Before her family moved to Charlotte, Tara Hetz spent her formative years in East Africa. The lessons she learned from her parents, who were both involved in conservation work, stuck with her.
The 31-year-old just returned home from tour, which she created to help introduce others to the rhino, a species she is trying hard to save.
“Rhinos are the keystone umbrella species in Kenya for protecting all other wildlife,” Hetz said. “We know that rhinos are very much endangered and the place where I’ve been working is home to over half of Kenya’s black rhino population. If you’re protecting them, you’re protecting other wildlife.”
Hetz noted that wildlife protection also brings money to Kenyan families which can result in better education for children and empowerment for women.
It took two years for Hetz to bring her Adventure for Rhinos tour to fruition. Eight guests joined her on the 12-day trip which, unlike traditional safaris, included hiking, mountain biking and rhino tracking for an experience which combined adventure with education, plus fundraising for the Rhino Revival Fund based in Laikipia, Kenya.
The guests saw the last two female northern white rhinos at their sanctuary, and a “crush,” or group of black rhinos, while they were cycling.

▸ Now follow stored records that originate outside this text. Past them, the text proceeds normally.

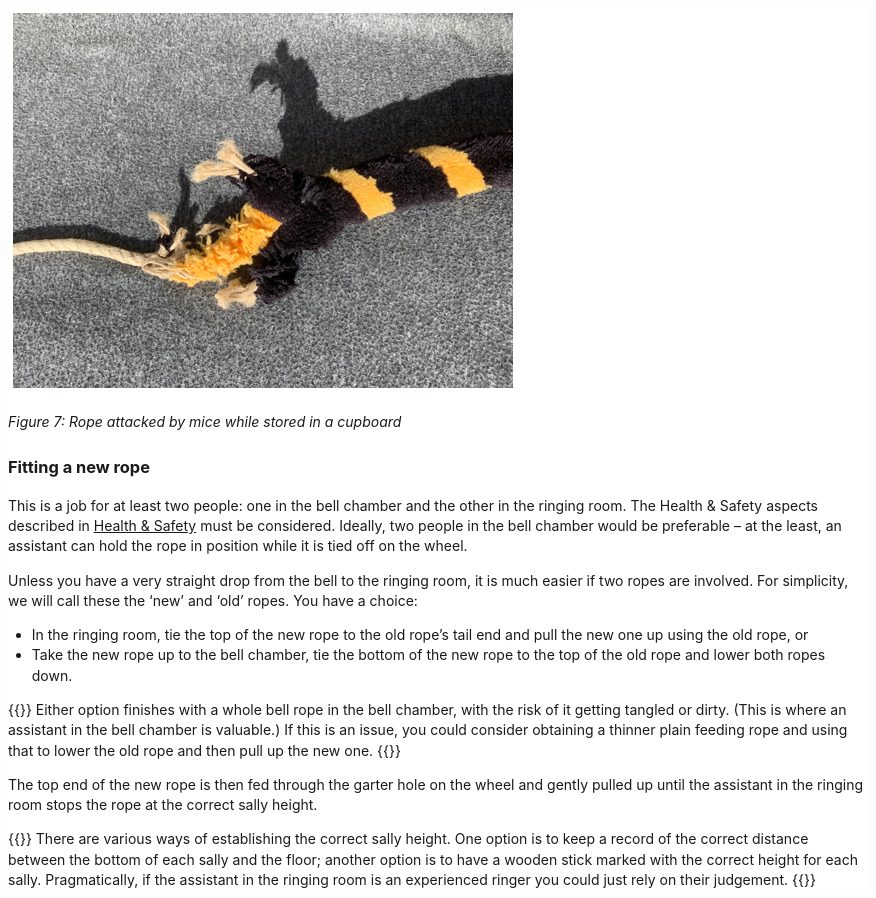 ![Rope attacked by mice](ropes_fig-7.jpg)

*Figure 7: Rope attacked by mice while stored in a cupboard*

### Fitting a new rope

This is a job for at least two people: one in the bell chamber and the other in the ringing room. The Health & Safety aspects described in [Health & Safety](../040-health-and-safety) must be considered. Ideally, two people in the bell chamber would be preferable – at the least, an assistant can hold the rope in position while it is tied off on the wheel.

Unless you have a very straight drop from the bell to the ringing room, it is much easier if two ropes are involved. For simplicity, we will call these the ‘new’ and ‘old’ ropes. You have a choice:

- In the ringing room, tie the top of the new rope to the old rope’s tail end and pull the new one up using the old rope, or
- Take the new rope up to the bell chamber, tie the bottom of the new rope to the top of the old rope and lower both ropes down.

{{<hint warning>}}
Either option finishes with a whole bell rope in the bell chamber, with the risk of it getting tangled or dirty. (This is where an assistant in the bell chamber is valuable.) If this is an issue, you could consider obtaining a thinner plain feeding rope and using that to lower the old rope and then pull up the new one.
{{</hint>}}

The top end of the new rope is then fed through the garter hole on the wheel and gently pulled up until the assistant in the ringing room stops the rope at the correct sally height.

{{<hint warning>}}
There are various ways of establishing the correct sally height. One option is to keep a record of the correct distance between the bottom of each sally and the floor; another option is to have a wooden stick marked with the correct height for each sally. Pragmatically, if the assistant in the ringing room is an experienced ringer you could just rely on their judgement.
{{</hint>}}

“We want to enlarge their landscape,” Hetz said. “Rhinos are in pockets or sanctuaries which are not connected. Their population is actually growing but they are very territorial and need a lot of space.”
Hetz said the government of Kenya is supportive of conservation efforts. “They have an internationally recognized rhino conservation plan. They have a goal of increasing the number of black rhinos in Kenya to 2,000 by 2035.”
The current population is just over 800 and Hetz said female rhinos generally give birth to a single baby every four or five years.
When she isn’t working in Kenya, Hetz leads bicycle trips in Europe for Trek. She also teaches wilderness medicine for SOLO, an outdoor medical program based in New Hampshire. She splits her time between Charlotte, Kenya, France, Spain and Norway.
The love Hetz developed for rhinos as a child hasn’t waned, and she hopes all Kenyans will embrace the effort to save them.
“This whole idea of expanding the rhino landscape is not just for land that is privately owned, but also community-owned land,” she said. “We are trying to get the community to realize the benefits of conservation.” Hetz said that because of illegal demand for rhino horns, it costs between $10,000 and $18,000 a year to keep a rhino alive in conserved areas.
“Wildlife trafficking is the fourth biggest industry in the world,” she said. “It’s organized crime.”
While saving rhinos may seem like a very distant goal to Vermonters, Hetz noted that there is a connection between what happens in the Green Mountain State and Kenya. She credited Ashley Prout McAvey of Vermont for Wildlife with fighting to make wildlife trafficking illegal in the state. Although wildlife trafficking is forbidden by federal law, only ten states have passed their own bans and Vermont isn’t one of them. “If we don’t pass this bill, we’re part of the market,” she said.